House Bill 1242,introduced by Representative Sally Sandvig (D-Fargo)
at the request of Fargo pro-life attorney Peter Crary, creates a new
section of the North Dakota criminal code: “A person is guilty of a
class AA felony if the person intentionally destroys or terminates the
life of a preborn child.”
Read the
Preborn
Child Protection Act.
News of the Bishops' position provoked lively discussion on the
internet, including Google Groups,
Catholic Family Radio, and
Freerepublic.com.
Traditio.com, an orthodox Catholic website, did not mince words
about mincing babies ("New Order Bishops
Sanction Murder"). A former student of
Bishop Zipfel emailed the diocese in dismay.
Walter Weber, Senior Litigation Counsel with the American Center
for Law and Justice, gave the Bishops the benefit of the doubt. Why
were they not supportive of HB 1242? "Presumably because including the
mother is practically unnecessary, historically of little
significance, and currently a huge lightning rod for pro-abortion
propagandists."
Mr. Crary's goal, however, was to up-end the abortion holocaust
morally and practically by providing the same degree of protection to
the unborn child that is afforded a born child. He sought "absolute
justice," for the unborn to counter the absolute injustice of
abortion-on-demand. Anything less would compromise the full humanity
of the unborn. "The unborn child, "he explained, "is as human as its
parents and deserves the same legal protection — or greater."

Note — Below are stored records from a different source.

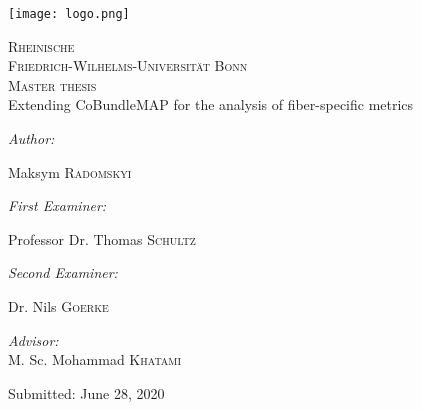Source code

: \begin{titlepage}
	\centering
     
    \texttt{[image: logo.png]}\par
    \vspace{0.7cm}
	\textsc{\LARGE Rheinische\\[5mm] Friedrich-Wilhelms-Universität Bonn}\\[2cm]
	
	\textsc{\Large Master thesis}\\[1cm]
	
	
    { \Large Extending CoBundleMAP for the analysis of fiber-specific metrics }\\[1.4cm]
	
	\vspace{1cm}
		
	\noindent
    \begin{minipage}[t]{0.4\textwidth}
        \begin{flushleft} \large
            \emph{Author:}\par
           Maksym \textsc{Radomskyi}
        \end{flushleft}        
    \end{minipage}    
    \begin{minipage}[t]{0.5\textwidth}
        \begin{flushright} \large
            \emph{First Examiner:}\par
            Professor Dr. Thomas \textsc{Schultz}\par\vspace{0.5cm}
            
            \emph{Second Examiner:}\par
            Dr. Nils \textsc{Goerke}\par\vspace{0.5cm}

            \emph{Advisor:} \\
            M. Sc. Mohammad \textsc{Khatami}\par\vspace{0.5cm}
        \end{flushright}
    \end{minipage}

    \vfill

    {\large Submitted:\hspace{1cm} June 28, 2020}
\end{titlepage}
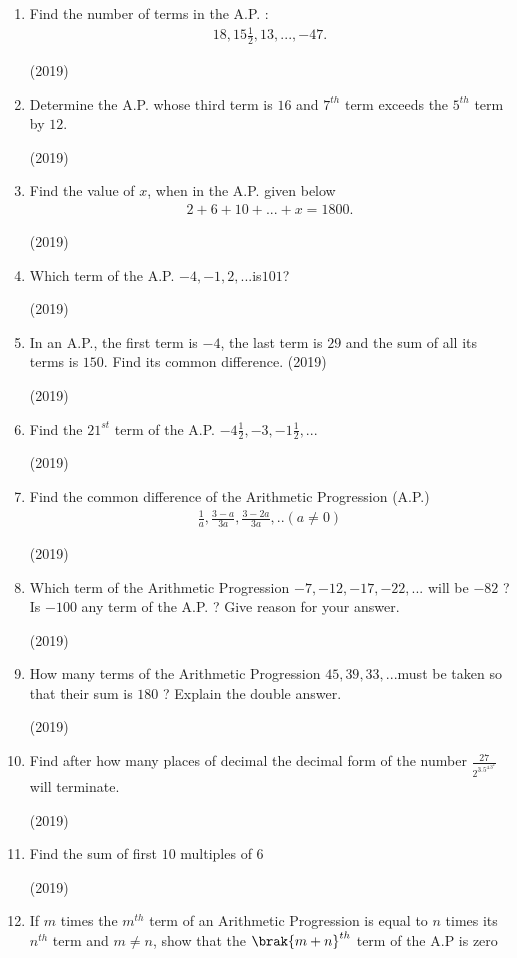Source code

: \begin{enumerate}[label=\thesubsection.\arabic*,ref=\thesubsection.\theenumi,itemsep=1pt]
 \item Find the number of terms in the A.P. :
\begin{align*}
    18,15\frac{1}{2},13, ...,-47.
\end{align*}

\hfill (2019) \item Determine the A.P. whose third term is $16$ and $7^{th}$ term exceeds the $5^{th}$ term by $12$.

\hfill (2019) \item Find the value of $x$, when in the A.P. given below
\begin{align*}
2 + 6 + 10 + ... + x = 1800.    
\end{align*}

\hfill (2019) \item Which term of the A.P. $-4, - 1, 2, ... $is$ 101$?

\hfill (2019) \item In an A.P., the first term is $- 4$, the last term is $29$ and the sum of all its terms is $150$. Find its common difference.
\hfill (2019)

\hfill (2019) \item Find the $21^{st}$ term of the A.P. $-4 \frac{1}{2},-3,-1\frac{1}{2},...$

\hfill (2019) \item Find the common difference of the Arithmetic Progression (A.P.) 
\begin{align*}
\frac{1}{a} , \frac{3-a}{3a},\frac{3-2a}{3a} , . . (a \neq 0)
\end{align*}

\hfill (2019) \item Which term of the Arithmetic Progression $-7, -12, -17, -22, ... $ will be $-82$ ? Is $-100$ any term of the A.P. ? Give reason for your answer.

\hfill (2019) \item How many terms of the Arithmetic Progression $45, 39, 33, ... $must be taken so that their sum is $180$ ? Explain the double answer.

\hfill (2019) \item Find after how many places of decimal the decimal form of the number $\frac {27}{2^3.5^4.3^2}$ will terminate.

\hfill (2019) \item Find the sum of first $10$ multiples of $6$

\hfill (2019) \item If $m$ times the $m^{th}$ term of an Arithmetic Progression is equal to $n$ times
its $n^{th}$ term and $m \neq n$, show that the $\brak{m + n}^{th}$ term of the A.P is zero


\end{enumerate}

Read Mr. Crary's essay "Abortion
as a AA Felony".
An
October, 2001 article
in the Fargo diocesan newspaper explains that the Bishops
deliberately adopted "the incremental approach"
to avoid the "right-wing extremism" label. The writer,
Christopher Dodson, Executive Director of the North Dakota Catholic
Conference, boasts that this approach "kept
the pro-life movement alive in the face of great opposition."
(Commentator Jim Rudd disagrees, labeling such compromise tactics as complicity with abortion. See
his article "Christians
Murdering Babies".)
Previously, on December, 12, 2000, the Bishops had
issued a "statement on
legislative proposals seeking to prohibit abortions."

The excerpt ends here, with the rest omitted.